C) How to connect in a knowledge base to a materialized content description.

About A):

We take a file (see also Persistent Dataset in CRMpem) in the sense of an immaterial E73 Information Object as a unique sequence of symbols that can be machine-encoded, regardless what groups of bits constitute one of the symbols of interest in this object.
   in the KB: The intended identity can be represented by a URI.

We take a file in the sense of a material copy on a digital medium as a kind of "E24 Human-Made Feature", regardless whether it is on a *local* installation, in a "*cloud*" cluster of machines, a *LOCKSS* federation of copies, or on a *removable* carrier.

    in the KB: We may refer to the material copy by an *external URL*, or create an *E52 String *in a KB or within an RDF file, or use a platform-internal  "*BLOB mechanism*" with whatever kind of identifier the platform refers to the local copy.

Ontologically, it is irrelevant for the intended immaterial content if the copy is printed or scribbled on a paper or on a digital medium (or even a Morse sound track), as long as the material form  is unambiguous wrt to the intended content. Both, paper and digital media can have errors. The CIDOC CRM v7.1 can be printed on paper and in principle be reentered manually into a file loss-free.

   in the KB: We may refer to a paper copy or a removable medium by an archival identifier.

About C)

Using an archival identifier for a paper copy, a removable digital medium or a URL for a file on a machine, in all cases the maintainers of the archive must guarantee that the identifier will be uniquely connected with the content. Otherwise, using a URL in a KB is simply inadequate. The DOI organisation forsees penalties for users that change the content of a URL associated with a DOI. There is no other solution.

DOI *automatically redirects* from the DOI URI to the guaranteed URL.

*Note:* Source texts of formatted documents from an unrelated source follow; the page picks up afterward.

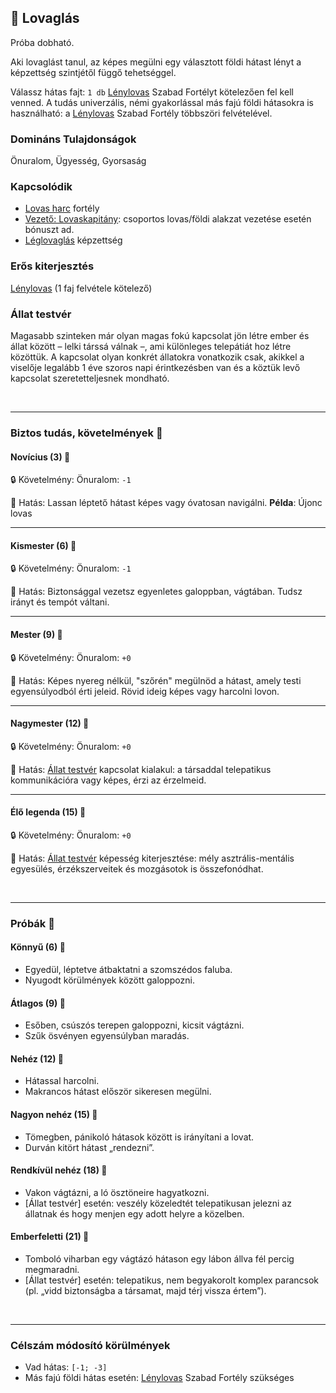 ## 🔵 Lovaglás

Próba dobható.

Aki lovaglást tanul, az képes megülni egy választott földi hátast lényt a képzettség szintjétől függő tehetséggel.

Válassz hátas fajt: `1 db` [Lénylovas](../fortelyok.szabad/lenylovas.md) Szabad Fortélyt kötelezően fel kell venned. A tudás univerzális, némi gyakorlással más fajú földi hátasokra is használható: a [Lénylovas](../fortelyok.szabad/lenylovas.md) Szabad Fortély többszöri felvételével.

### Domináns Tulajdonságok

Önuralom, Ügyesség, Gyorsaság

### Kapcsolódik

- [Lovas harc](../fortelyok.harci/lovas_harc.md) fortély
- [Vezető: Lovaskapitány](../fortelyok.harci/vezeto_lovaskapitany.md): csoportos lovas/földi alakzat vezetése esetén bónuszt ad.
- [Léglovaglás](leglovaglas.md) képzettség

### Erős kiterjesztés

[Lénylovas](../fortelyok.szabad/lenylovas.md) (1 faj felvétele kötelező)

### Állat testvér

Magasabb szinteken már olyan magas fokú kapcsolat jön létre ember és állat között – lelki társsá válnak –, ami különleges telepátiát hoz létre közöttük. A kapcsolat olyan konkrét állatokra vonatkozik csak, akikkel a viselője legalább 1 éve szoros napi érintkezésben van és a köztük levő kapcsolat szeretetteljesnek mondható.

<br />

---
### Biztos tudás, követelmények 📖

#### Novícius (3) 📖

🔒 Követelmény: Önuralom: `-1`

🌟 Hatás: Lassan léptető hátast képes vagy óvatosan navigálni. **Példa**: Újonc lovas

---
#### Kismester (6) 📖

🔒 Követelmény: Önuralom: `-1`

🌟 Hatás: Biztonsággal vezetsz egyenletes galoppban, vágtában. Tudsz irányt és tempót váltani.

---
#### Mester (9) 📖

🔒 Követelmény: Önuralom: `+0`

🌟 Hatás: Képes nyereg nélkül, "szőrén" megülnöd a hátast, amely testi egyensúlyodból érti jeleid. Rövid ideig képes vagy harcolni lovon.

---
#### Nagymester (12) 📖

🔒 Követelmény: Önuralom: `+0`

🌟 Hatás: [Állat testvér](#%A1llat-testv%C3%A9r) kapcsolat kialakul: a társaddal telepatikus kommunikációra vagy képes, érzi az érzelmeid.

---
#### Élő legenda (15) 📖

🔒 Követelmény: Önuralom: `+0`

🌟 Hatás: [Állat testvér](#%A1llat-testv%C3%A9r) képesség kiterjesztése: mély asztrális-mentális egyesülés, érzékszerveitek és mozgásotok is összefonódhat.

<br />

---
### Próbák 🎲

#### Könnyű (6) 🎲 

- Egyedül, léptetve átbaktatni a szomszédos faluba.
- Nyugodt körülmények között galoppozni.

#### Átlagos (9) 🎲 

- Esőben, csúszós terepen galoppozni, kicsit vágtázni.
- Szűk ösvényen egyensúlyban maradás.

#### Nehéz (12) 🎲 

- Hátassal harcolni.
- Makrancos hátast először sikeresen megülni.

#### Nagyon nehéz (15) 🎲 

- Tömegben, pánikoló hátasok között is irányítani a lovat.
- Durván kitört hátast „rendezni”.

#### Rendkívül nehéz (18) 🎲 

- Vakon vágtázni, a ló ösztöneire hagyatkozni.
- [Állat testvér] esetén: veszély közeledtét telepatikusan jelezni az állatnak és hogy menjen egy adott helyre a közelben.

#### Emberfeletti (21) 🎲 

- Tomboló viharban egy vágtázó hátason egy lábon állva fél percig megmaradni.
- [Állat testvér] esetén: telepatikus, nem begyakorolt komplex parancsok (pl. „vidd biztonságba a társamat, majd térj vissza értem”).

<br />

---
### Célszám módosító körülmények

- Vad hátas: `[-1; -3]`
- Más fajú földi hátas esetén: [Lénylovas](../fortelyok.szabad/lenylovas.md) Szabad Fortély szükséges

The property P190 has symbolic is used to connect a machine-encodable information object to a KB internal string. *Similarly*, we want to refer to the content of an information object via an *external* digital or not copy, via a *URL or archival identifier*. Therefore we propose the following property:

**New proposal:**

*Pxxx has representative copy*

Domain:

E90 Symbolic Object

Range:

E25 Human-Made Feature

Subproperty of:

E90 Symbolic Object. P128i is carried by (carries): E18 Physical Thing

Quantification:

many to many (0,n:0,n)

Scope note:

This property associates an instance of E90 Symbolic Object with a complete, identifying representation of its content in the form of a sufficiently readable instance of E25 Human-Made Feature, including, in particular, representations on electronic media, regardless whether they reside internally in clusters of electronic machines, such as in so-called cloud services, or on removable media.

This property only applies to instances of E73 Information Object that can completely be represented by discrete symbols, in contrast to analogue information. The representing object may be more specific than the symbolic level defining the identity condition of the represented. This depends on the type of the information object represented. For instance, if a text has type "Sequence of Modern Greek characters and punctuation marks", it may be represented in a formatted file with particular fonts on a particular machine, meaning however only the sequence of Greek letters. Any additional analogue elements contained in the representing object will not regarded to be part of the represented.

As another example, if the represented object has type "English words sequence", American English or British English spelling variants may be chosen to represent the English word "colour" without defining a different symbolic object.

In a knowledge base, typically, the represented object will appear as a URI without a corresponding file, whereas the representing one may appear by the URL of a binary encoded file existing outside the knowledge base proper, or by the archival identifier of a paper edition. A URL for identifying the copy itself in a knowledge base should only be used as long as the providers support the persistence of that copy under this URL, as it is current practice for "Linked Open Data". Associating the referred copy with a checksum in the knowledge base may help safeguarding the maintainers against unexpected change of content under this URL. If more than one representative copy is referred to, the maintainers should control their mutual consistency at the symbolic level of the object intended to be represented.

Examples:

Definition of the CIDOC Conceptual Reference Model Version 7.1.1 (E73) /has representative copy/ The content under https://cidoc-crm.org/sites/default/files/cidoc_crm_v.7.1.1_0.pdf (E25) on the sever of ICS-FORTH in Heraklion, Greece.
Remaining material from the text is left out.